» PROBLEM TO WORK ON: Only the lines of the data holding the string "remainingAmount" need to be returned.

» Records from a collection:
--- --- ---

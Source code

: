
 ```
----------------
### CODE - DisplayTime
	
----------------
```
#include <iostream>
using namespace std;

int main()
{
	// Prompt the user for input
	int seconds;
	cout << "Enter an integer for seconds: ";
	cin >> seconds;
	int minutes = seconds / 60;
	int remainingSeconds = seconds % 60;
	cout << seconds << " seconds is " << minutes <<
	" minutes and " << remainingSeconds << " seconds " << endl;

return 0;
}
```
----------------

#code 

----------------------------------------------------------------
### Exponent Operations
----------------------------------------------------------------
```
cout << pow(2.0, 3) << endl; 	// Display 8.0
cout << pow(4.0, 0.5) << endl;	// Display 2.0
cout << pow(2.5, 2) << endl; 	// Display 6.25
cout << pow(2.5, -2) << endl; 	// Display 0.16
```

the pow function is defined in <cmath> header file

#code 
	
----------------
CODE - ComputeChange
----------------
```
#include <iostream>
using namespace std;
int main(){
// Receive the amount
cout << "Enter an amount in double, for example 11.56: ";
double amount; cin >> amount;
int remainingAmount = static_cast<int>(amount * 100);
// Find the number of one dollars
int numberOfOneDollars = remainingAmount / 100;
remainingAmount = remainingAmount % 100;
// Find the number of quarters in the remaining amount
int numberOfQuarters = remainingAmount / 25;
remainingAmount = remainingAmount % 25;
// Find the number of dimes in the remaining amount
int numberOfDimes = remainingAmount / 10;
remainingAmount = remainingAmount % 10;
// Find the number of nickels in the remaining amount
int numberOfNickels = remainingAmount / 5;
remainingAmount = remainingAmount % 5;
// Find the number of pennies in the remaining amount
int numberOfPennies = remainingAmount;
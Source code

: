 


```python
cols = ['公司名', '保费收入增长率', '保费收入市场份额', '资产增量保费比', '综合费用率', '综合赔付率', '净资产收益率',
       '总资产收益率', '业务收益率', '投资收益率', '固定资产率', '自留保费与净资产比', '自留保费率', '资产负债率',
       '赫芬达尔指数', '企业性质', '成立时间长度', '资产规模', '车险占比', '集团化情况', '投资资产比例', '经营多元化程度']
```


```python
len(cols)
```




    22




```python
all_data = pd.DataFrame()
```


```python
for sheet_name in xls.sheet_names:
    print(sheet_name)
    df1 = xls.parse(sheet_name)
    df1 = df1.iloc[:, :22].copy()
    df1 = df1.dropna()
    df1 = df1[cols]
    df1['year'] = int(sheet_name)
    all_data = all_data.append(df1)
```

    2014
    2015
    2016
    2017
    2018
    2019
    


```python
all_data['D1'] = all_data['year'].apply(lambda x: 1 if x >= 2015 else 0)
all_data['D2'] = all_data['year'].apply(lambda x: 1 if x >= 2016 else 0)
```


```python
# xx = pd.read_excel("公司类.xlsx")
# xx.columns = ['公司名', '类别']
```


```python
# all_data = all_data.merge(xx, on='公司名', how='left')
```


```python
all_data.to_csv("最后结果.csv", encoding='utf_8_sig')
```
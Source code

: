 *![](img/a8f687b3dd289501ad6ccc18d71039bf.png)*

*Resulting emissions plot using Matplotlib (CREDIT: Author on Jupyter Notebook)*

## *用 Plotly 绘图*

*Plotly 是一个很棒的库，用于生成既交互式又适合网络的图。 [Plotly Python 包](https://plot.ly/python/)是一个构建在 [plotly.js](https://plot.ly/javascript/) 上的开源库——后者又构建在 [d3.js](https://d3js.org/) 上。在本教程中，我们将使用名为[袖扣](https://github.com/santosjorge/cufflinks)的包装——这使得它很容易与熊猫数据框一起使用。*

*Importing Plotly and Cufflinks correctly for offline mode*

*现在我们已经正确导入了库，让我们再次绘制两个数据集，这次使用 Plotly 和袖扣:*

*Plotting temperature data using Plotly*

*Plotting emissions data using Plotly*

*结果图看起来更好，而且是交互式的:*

--- --- ---

» EXERCISE RESPONSE:
int remainingAmount = static_cast<int>(amount * 100);
int numberOfOneDollars = remainingAmount / 100;
remainingAmount = remainingAmount % 100;
int numberOfQuarters = remainingAmount / 25;
remainingAmount = remainingAmount % 25;
int numberOfDimes = remainingAmount / 10;
remainingAmount = remainingAmount % 10;
int numberOfNickels = remainingAmount / 5;
remainingAmount = remainingAmount % 5;
int numberOfPennies = remainingAmount;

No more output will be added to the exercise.